Whether or not you care about the future of Equifax, we suggest these steps in their road to fixing this:
- Admission of guilt: Apparently Equifax became aware of the breach on June 29, yet news to the public didn’t surface until September 7. It is fully understandable that before you go public with this kind of sensitive news, you want to ensure you’ve remediated any security issues and created a secure environment for your users and data. In some ways, you’re now more a target than ever, and a judicious approach makes sense. But five weeks to alert users? That just can’t happen; it’s sort of like “Dad’s Rule”: if you screwed up, don’t lie about it, because your dad will find out anyway, and the lying about the screw up will make the punishment for the screw up even worse. Equifax must explain why the delay, and assure customers that they will be more communicative and forthcoming in the future.

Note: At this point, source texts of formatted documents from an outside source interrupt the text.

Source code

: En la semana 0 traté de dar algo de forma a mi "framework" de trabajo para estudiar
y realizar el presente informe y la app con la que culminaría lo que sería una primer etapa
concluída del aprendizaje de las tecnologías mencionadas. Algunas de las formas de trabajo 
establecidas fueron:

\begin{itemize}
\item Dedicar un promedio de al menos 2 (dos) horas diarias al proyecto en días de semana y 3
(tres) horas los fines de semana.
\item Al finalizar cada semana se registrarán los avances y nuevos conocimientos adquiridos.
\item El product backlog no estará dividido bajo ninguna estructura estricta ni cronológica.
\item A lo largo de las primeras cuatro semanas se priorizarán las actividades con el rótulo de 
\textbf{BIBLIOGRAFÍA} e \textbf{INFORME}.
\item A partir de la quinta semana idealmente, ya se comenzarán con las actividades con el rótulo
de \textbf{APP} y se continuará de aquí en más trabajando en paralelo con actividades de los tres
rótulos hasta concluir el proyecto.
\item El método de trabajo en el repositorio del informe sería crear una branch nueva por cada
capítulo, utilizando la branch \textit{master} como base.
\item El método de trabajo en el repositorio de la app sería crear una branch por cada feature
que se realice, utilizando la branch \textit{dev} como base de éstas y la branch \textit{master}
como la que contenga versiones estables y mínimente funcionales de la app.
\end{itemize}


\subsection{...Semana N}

- Complete Review: Like all organizations, Equifax has to have an automated incident response plan for security issues. They likely have something, but it clearly didn’t work in this case; one has to wonder how files for 143 million people were accessed without being noticed. The company needs to completely review their processes and report to stakeholders how safeguards will be put in place to minimize damage in the future. Every organization should be regularly reviewing these processes and making improvements where necessary, but this now has to become religion at Equifax. This is about more than a culture of security; this has to become a mindset of “security first, security always.”
- Fix-It Plan: Equifax has to deliver a message that instills faith in their stakeholders. They can’t tell us the specifics of the security controls they’re going to apply to their cloud layers, but they can provide details on their security plans and what they hope to achieve. This is an opportunity to educate consumers and partners so know what to look out for on their end. It gives Equifax a chance to explain what proper ID, network, and other types of security is and how they address it. Right now, the company doesn’t look like it has a plan; it just looks like a big company that screwed up, got caught, admitted it, and is now grasping at straws. But these are smart people at Equifax, and they owe it to their stakeholder community to explain how this will be fixed.
- Ecosystem Validation: It’s hard to imagine how many mortgage and title companies, specialized loan operators, banks, credit issuers, and other financial institutions are getting some backdraft as a result of edgy customers not wanting their information to touch Equifax. Smart financial companies are finding ways to unburden themselves of being beholden to Equifax, but it’s not that simple. There are partnership deals that are legally binding, and to unravel the legal language to determine fault could take years. It’s time for Equifax to do the right thing: offer their institutional customers an alternative form of credit reporting (possibly a temporary “out” of their current agreements), or provide some sort of insurance that protects consumers. Any measures taken in this regard will hurt financially, but without this, the entire Equifax ecosystem is tainted.
A modest proposal? No, this is much more stark than that, but the entire country is already on edge. Equifax is not responsible for restoring consumers’ faith in “the system”, but they do owe it to their constituents to act honorably and with good business sense. While a campaign of trust building kicks off, so too must their efforts to ensure continuous monitoring so this kind of thing never happens again. And it serves as a cautionary tale to all over companies. Protect, monitor, fix immediately, and avoid, as best you can, the overwhelming mess that a security breach can cause.